=== Input data ===
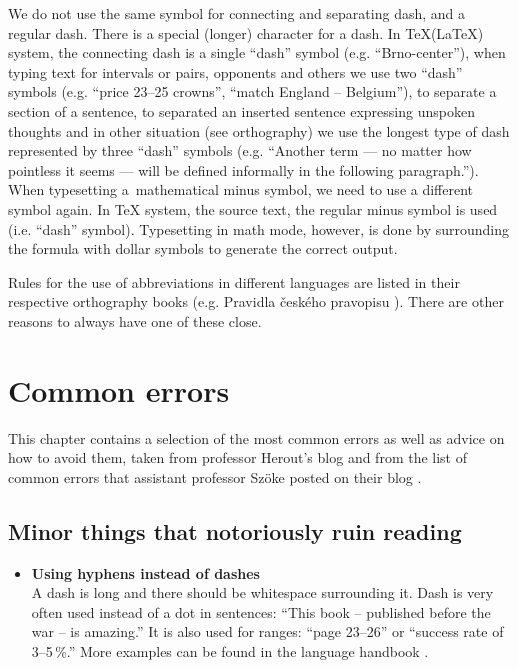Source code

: {{We do not use the same symbol for connecting and separating dash, and a regular dash. There is a special (longer) character for a dash. In \TeX (\LaTeX ) system, the connecting dash is a single ``dash'' symbol (e.g. ``Brno-center''), when typing text for intervals or pairs, opponents and others we use two ``dash'' symbols (e.g. ``price 23--25 crowns'', ``match England -- Belgium''), to separate a section of a sentence, to separated an inserted sentence expressing unspoken thoughts and in other situation (see orthography) we use the longest type of dash represented by three ``dash'' symbols (e.g. ``Another term --- no matter how pointless it seems --- will be defined informally in the following paragraph.''). When typesetting a~mathematical minus symbol, we need to use a different symbol again. In TeX system, the source text, the regular minus symbol is used (i.e. ``dash'' symbol). Typesetting in math mode, however, is done by surrounding the formula with dollar symbols to generate the correct output.

Rules for the use of abbreviations in different languages are listed in their respective orthography books (e.g. Pravidla českého pravopisu \cite{Pravidla}). There are other reasons to always have one of these close.

\section{Common errors}
\label{chyby}

This chapter contains a selection of the most common errors as well as advice on how to avoid them, taken from professor Herout's blog \cite{Herout} and from the list of common errors that assistant professor Szöke posted on their blog \cite{chyby}.

\subsection*{Minor things that notoriously ruin reading}

\begin{itemize}
	\item{
		\textbf{Using hyphens instead of dashes} \\
		A dash is long and there should be whitespace surrounding it. Dash is very often used instead of a dot in sentences: ``This book -- published before the war -- is amazing.'' It is also used for ranges: 	``page 23--26'' or ``success rate of 3--5\,\%.'' More examples can be found in the language handbook \cite{prirucka}.

}
\end{itemize}}}
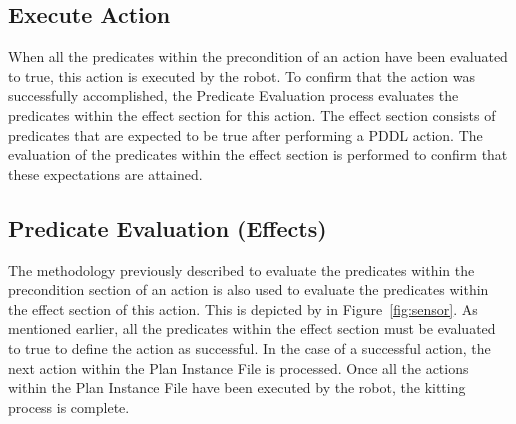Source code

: \subsection{Execute Action}
When all the predicates within the precondition of an action have been evaluated to true, this action is executed by the robot. To confirm that the action was successfully accomplished, the \textsf{Predicate Evaluation} process evaluates the predicates within the effect section for this action. The effect section consists of predicates that are expected to be true after performing a PDDL action. The evaluation of the predicates within the effect section is performed to confirm that these expectations are attained.

\subsection{Predicate Evaluation (Effects)}
The methodology previously described to evaluate the predicates within the precondition section of an action is also used to evaluate the predicates within the effect section of this action. This is depicted by  in Figure~\ref{fig:sensor}. As mentioned earlier, all the predicates within the effect section must be evaluated to true to define the action as successful. In the case of a successful action, the next action within the \textsf{Plan Instance File} is processed. Once all the actions within the \textsf{Plan Instance File} have been executed by the robot, the kitting process is complete.
% 
% 
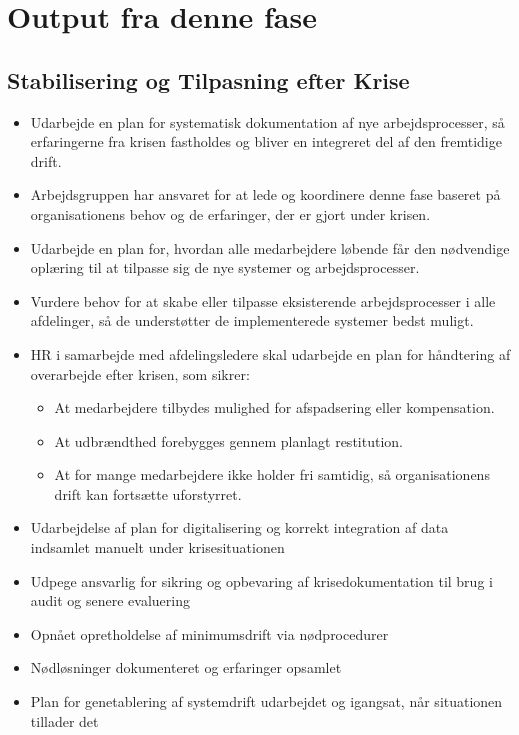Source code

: \documentclass[a4paper,11pt]{book}
\begin{document}
\section{Output fra denne fase}\label{output-fra-denne-fase}

\subsection{Stabilisering og Tilpasning efter
Krise}\label{stabilisering-og-tilpasning-efter-krise}

\begin{itemize}
\item
  Udarbejde en plan for systematisk dokumentation af nye
  arbejdsprocesser, så erfaringerne fra krisen fastholdes og bliver en
  integreret del af den fremtidige drift.
\item
  Arbejdsgruppen har ansvaret for at lede og koordinere denne fase
  baseret på organisationens behov og de erfaringer, der er gjort under
  krisen.
\item
  Udarbejde en plan for, hvordan alle medarbejdere løbende får den
  nødvendige oplæring til at tilpasse sig de nye systemer og
  arbejdsprocesser.
\item
  Vurdere behov for at skabe eller tilpasse eksisterende
  arbejdsprocesser i alle afdelinger, så de understøtter de
  implementerede systemer bedst muligt.
\item
  HR i samarbejde med afdelingsledere skal udarbejde en plan for
  håndtering af overarbejde efter krisen, som sikrer:

  \begin{itemize}
  \tightlist
  \item
    At medarbejdere tilbydes mulighed for afspadsering eller
    kompensation.
  \item
    At udbrændthed forebygges gennem planlagt restitution.
  \item
    At for mange medarbejdere ikke holder fri samtidig, så
    organisationens drift kan fortsætte uforstyrret.
  \end{itemize}
\item
  Udarbejdelse af plan for digitalisering og korrekt integration af data
  indsamlet manuelt under krisesituationen
\item
  Udpege ansvarlig for sikring og opbevaring af krisedokumentation til
  brug i audit og senere evaluering
\item
  Opnået opretholdelse af minimumsdrift via nødprocedurer
\item
  Nødløsninger dokumenteret og erfaringer opsamlet
\item
  Plan for genetablering af systemdrift udarbejdet og igangsat, når
  situationen tillader det
\end{itemize}
\end{document}
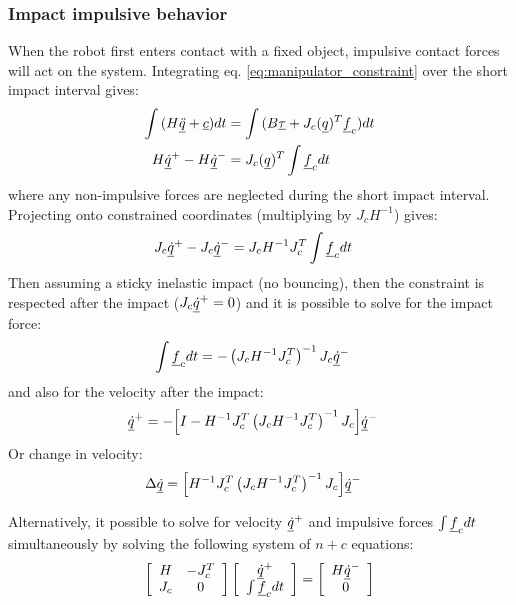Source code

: {\subsubsection{Impact impulsive behavior}
\label{sec:impact}
%
When the robot first enters contact with a fixed object, impulsive contact forces will act on the system. Integrating eq. \eqref{eq:manipulator_constraint} over the short impact interval gives:
%
\begin{align}
\int{ ( H \underline{\ddot{q}} + \underline{c} ) dt } &= \int{ ( B \underline{\tau} + J_c( \underline{ q } )^T  \underline{f}_c ) dt } \\
H \underline{\dot{q}}^+ - H \underline{\dot{q}}^- &= J_c( \underline{ q } )^T  \int{  \underline{f}_c dt }
\label{eq:manipulator_impact}
\end{align}
%
where any non-impulsive forces are neglected during the short impact interval. Projecting onto constrained coordinates (multiplying by $J_c H^{-1}$) gives:
%
\begin{align}
J_c \underline{\dot{q}}^+ - J_c \underline{\dot{q}}^- &= J_c H^{-1} J_c^T  \int{  \underline{f}_c dt }
\label{eq:manipulator_impact2}
\end{align}
%
Then assuming a sticky inelastic impact (no bouncing), then the constraint is respected after the impact ($J_c \underline{\dot{q}}^+=0$) and it is possible to solve for the impact force:
%
\begin{align}
\int{  \underline{f}_c dt } &= - \left( J_c H^{-1} J_c^T \right)^{-1}  J_c \underline{\dot{q}}^-
\label{eq:manipulator_impact_force}
\end{align}
%
and also for the velocity after the impact:
%
\begin{align}
\underline{\dot{q}}^+ &= - \Big[ I - H^{-1} J_c^T \left( J_c H^{-1} J_c^T \right)^{-1} J_c \Big] \underline{\dot{q}}^-
\label{eq:manipulator_impact_velocity}
\end{align}
%
Or change in velocity:
%
\begin{align}
\Delta \underline{\dot{q}} &=  \Big[ H^{-1} J_c^T \left( J_c H^{-1} J_c^T \right)^{-1} J_c \Big] \underline{\dot{q}}^-
\label{eq:manipulator_impact_velocity_delta}
\end{align}
%

Alternatively, it possible to solve for velocity $\underline{\dot{q}}^+$ and impulsive forces $\int{ \underline{f}_c dt }$ simultaneously by solving the following system of $n+c$ equations:
%
\begin{align}
\left[ \begin{array}{c c } 	H & -J_c^T  \\ J_c 	& 0  	\end{array} \right] \left[ \begin{array}{c} \underline{\dot{q}}^+  \\ \int{ \underline{f}_c dt }\end{array} \right] = \left[ \begin{array}{c}  	H \underline{\dot{q}}^-   \\ 0  \end{array} \right]
\label{eq:manipulator_impact_eom}
\end{align}


}
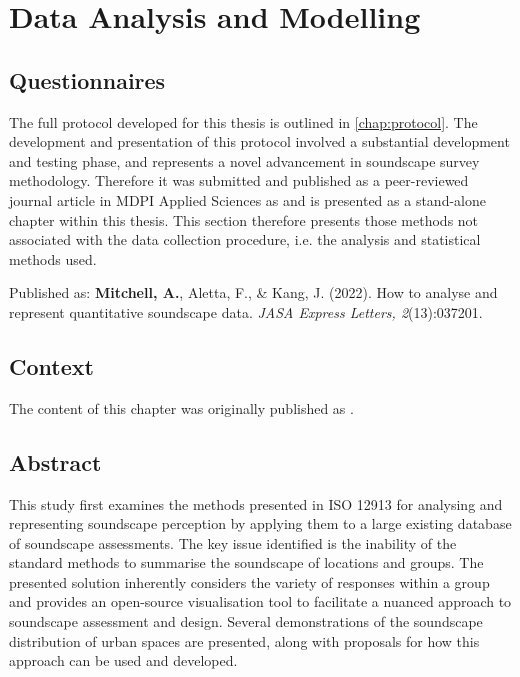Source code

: \chapter{Data Analysis and Modelling}
\label{chap:methods}





\section{Questionnaires}

 The full protocol developed for this thesis is outlined in \cref{chap:protocol}. The development and presentation of this protocol involved a substantial development and testing phase, and represents a novel advancement in soundscape survey methodology. Therefore it was submitted and published as a peer-reviewed journal article in MDPI Applied Sciences as \citet{Mitchell2020Soundscape} and is presented as a stand-alone chapter within this thesis. This section therefore presents those methods not associated with the data collection procedure, i.e. the analysis and statistical methods used.

 Published as: \textbf{Mitchell, A.}, Aletta, F., \& Kang, J. (2022). How to analyse and represent quantitative soundscape data. \emph{JASA Express Letters, 2}(13):037201.

\section*{Context}
The content of this chapter was originally published as \citet{Mitchell2022How}.

\section{Abstract}
This study first examines the methods presented in ISO 12913 for analysing and representing soundscape perception by applying them to a large existing database of soundscape assessments. The key issue identified is the inability of the standard methods to summarise the soundscape of locations and groups. The presented solution inherently considers the variety of responses within a group and provides an open-source visualisation tool to facilitate a nuanced approach to soundscape assessment and design. Several demonstrations of the soundscape distribution of urban spaces are presented, along with proposals for how this approach can be used and developed.

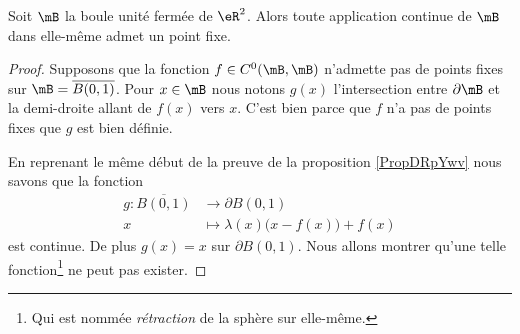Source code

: \begin{theorem}     \label{ThoLVViheK}
    Soit \( \mB\) la boule unité fermée de \( \eR^2\). Alors toute application continue de \( \mB\) dans elle-même admet un point fixe.
\end{theorem}

\begin{proof}
    Supposons que la fonction \( f\in C^0(\mB,\mB)\) n'admette pas de points fixes sur \( \mB=\overline{ B(0,1) }\). Pour \( x\in \mB\) nous notons \( g(x)\) l'intersection entre \( \partial \mB\) et la demi-droite allant de \( f(x)\) vers \( x\). C'est bien parce que \( f\) n'a pas de points fixes que \( g\) est bien définie.

    En reprenant le même début de la preuve de la proposition \ref{PropDRpYwv} nous savons que la fonction
    \begin{equation}
        \begin{aligned}
            g\colon \overline{ B(0,1) }&\to \partial B(0,1) \\
            x&\mapsto \lambda(x)\big( x-f(x) \big)+f(x) 
        \end{aligned}
    \end{equation}
    est continue. De plus \( g(x)=x\) sur \( \partial B(0,1)\). Nous allons montrer qu'une telle fonction\footnote{Qui est nommée \emph{rétraction} de la sphère sur elle-même.} ne peut pas exister.


\end{proof}
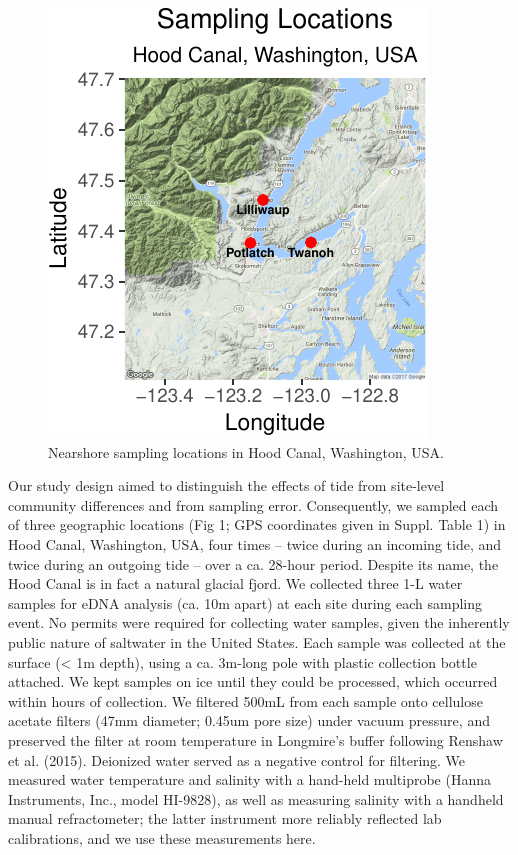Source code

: \documentclass[fleqn,10pt,lineno]{wlpeerj} %
\begin{document}
\begin{figure}[!ht]

{\centering \includegraphics{figures/FIG1_sitemap-1} 

}

\caption{\label{fig:fig1}Nearshore sampling locations in Hood Canal, Washington, USA.}\label{fig:FIG1_sitemap}
\end{figure}

Our study design aimed to distinguish the effects of tide from
site-level community differences and from sampling error. Consequently,
we sampled each of three geographic locations (Fig 1; GPS coordinates
given in Suppl. Table 1) in Hood Canal, Washington, USA, four times --
twice during an incoming tide, and twice during an outgoing tide -- over
a ca. 28-hour period. Despite its name, the Hood Canal is in fact a
natural glacial fjord. We collected three 1-L water samples for eDNA
analysis (ca. 10m apart) at each site during each sampling event. No
permits were required for collecting water samples, given the inherently
public nature of saltwater in the United States. Each sample was
collected at the surface (\textless{} 1m depth), using a ca. 3m-long
pole with plastic collection bottle attached. We kept samples on ice
until they could be processed, which occurred within hours of
collection. We filtered 500mL from each sample onto cellulose acetate
filters (47mm diameter; 0.45um pore size) under vacuum pressure, and
preserved the filter at room temperature in Longmire's buffer following
Renshaw et al. (2015). Deionized water served as a negative control for
filtering. We measured water temperature and salinity with a hand-held
multiprobe (Hanna Instruments, Inc., model HI-9828), as well as
measuring salinity with a handheld manual refractometer; the latter
instrument more reliably reflected lab calibrations, and we use these
measurements here.
\end{document}
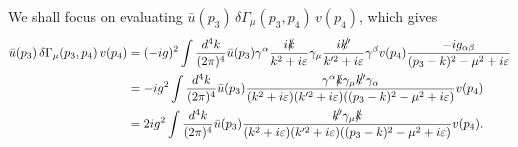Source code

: \documentclass[11pt]{article}
\theoremstyle{definition}
\begin{document}
We shall focus on evaluating $\bar u(p_3)\,\delta\Gamma_\mu(p_3,p_4)\,v(p_4)$, which gives
\begin{equation}
    \begin{aligned}
        \bar u(p_3)\,\delta\Gamma_\mu(p_3,p_4)\,v(p_4) &= (-ig)^2\int \frac{d^4k}{(2\pi)^4}\bar{u}(p_3)\gamma^\alpha\frac{i\slashed{k}}{k^2 + i\varepsilon}\gamma_\mu\frac{i\slashed{k'}}{k'^2+i\varepsilon}\gamma^\beta v(p_4)\frac{-ig_{\alpha\beta}}{(p_3-k)^2-\mu^2+i\varepsilon}\\
        &= -ig^2\int \frac{d^4k}{(2\pi)^4}\bar{u}(p_3)\frac{\gamma^\alpha\slashed{k}\gamma_\mu\slashed{k'}\gamma_\alpha}{(k^2+i\varepsilon)(k'^2+i\varepsilon)((p_3-k)^2-\mu^2+i\varepsilon)}v(p_4)\\
        & = 2ig^2\int \frac{d^4k}{(2\pi)^4}\bar{u}(p_3)\frac{\slashed{k'}\gamma_\mu\slashed{k}}{(k^2+i\varepsilon)(k'^2+i\varepsilon)((p_3-k)^2-\mu^2+i\varepsilon)}v(p_4).
    \end{aligned}
\end{equation}
\end{document}
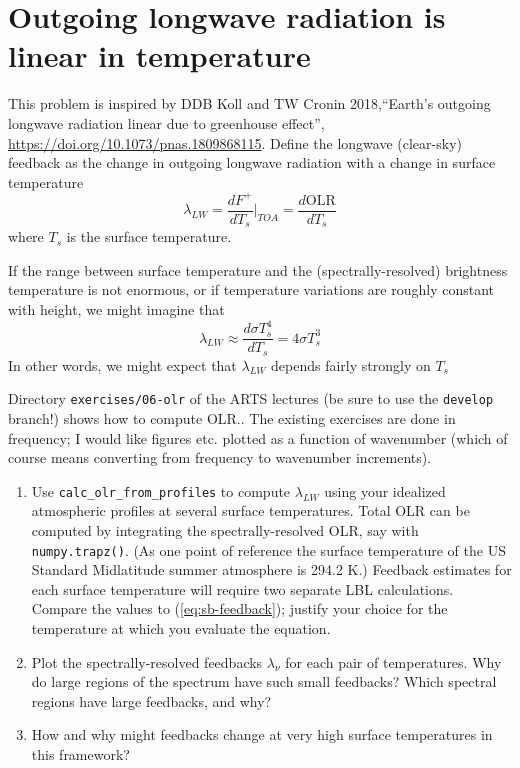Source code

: \documentclass{article}
\begin{document}
\section{Outgoing longwave radiation is linear in temperature}

This problem is inspired by DDB Koll and TW Cronin 2018,``Earth’s outgoing longwave radiation linear due to  greenhouse effect'', \url{https://doi.org/10.1073/pnas.1809868115}. Define the longwave (clear-sky) feedback as the change in outgoing longwave radiation with a change in surface temperature 
\begin{equation}
\lambda_{LW} = \frac{d F^+}{d T_{s}}\bigg|_{TOA} = \frac{d \textrm{OLR}}{d T_{s}}
\end{equation}
where $T_s$ is the surface temperature. 

If the range between surface temperature and the (spectrally-resolved) brightness temperature  is not enormous, or if temperature variations are roughly constant with height, we might  imagine that 
\begin{equation}
\label{eq:sb-feedback}
\lambda_{LW} \approx  \frac{d  \sigma T_s^4}{d T_{s}} = 4 \sigma T_s^3
\end{equation}
In other words, we might expect that $\lambda_{LW}$ depends fairly strongly on $T_s$

Directory {\tt exercises/06-olr} of the ARTS lectures (be sure to use the {\tt develop} branch!) shows how to compute OLR.. The existing exercises are done in frequency; I would like figures etc. plotted as a function of wavenumber (which of course means converting from frequency to wavenumber increments). 

\begin{enumerate}
\item Use {\tt  calc\_olr\_from\_profiles} to compute $\lambda_{LW}$ using your idealized atmospheric profiles at several surface temperatures. Total OLR can be computed by integrating the spectrally-resolved OLR, say with {\tt numpy.trapz()}. (As one point of reference the surface temperature of the US Standard Midlatitude summer atmosphere is 294.2 \si{\kelvin}.) Feedback estimates for each surface temperature will require two separate LBL calculations. Compare the values to  (\ref{eq:sb-feedback}); justify your choice for the temperature at which you evaluate the equation. 
\item Plot the spectrally-resolved feedbacks $\lambda_{\nu}$ for each pair of temperatures. Why do large regions of the spectrum have such small feedbacks? Which spectral regions have large feedbacks, and why?  
\item How and why might feedbacks change at very high surface temperatures in this framework? 
\end{enumerate} 
\end{document}
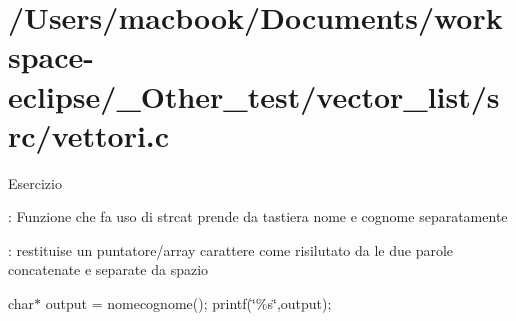 \hypertarget{_2_users_2macbook_2_documents_2workspace-eclipse_2__other_test_2vector_list_2src_2vettori_8c-example}{
\section{/Users/macbook/Documents/workspace-\/eclipse/\_\-Other\_\-test/vector\_\-list/src/vettori.c}
}
Esercizio

: Funzione che fa uso di strcat prende da tastiera nome e cognome separatamente

: restituise un puntatore/array carattere come risilutato da le due parole concatenate e separate da spazio

char$\ast$ output = nomecognome(); printf(\char`\"{}\%s\char`\"{},output);


\begin{DoxyCodeInclude}
\end{DoxyCodeInclude}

=== Task objective ===
Count the lines of the records that include the word "change", please, and report the number alone.

=== Answer space ===
3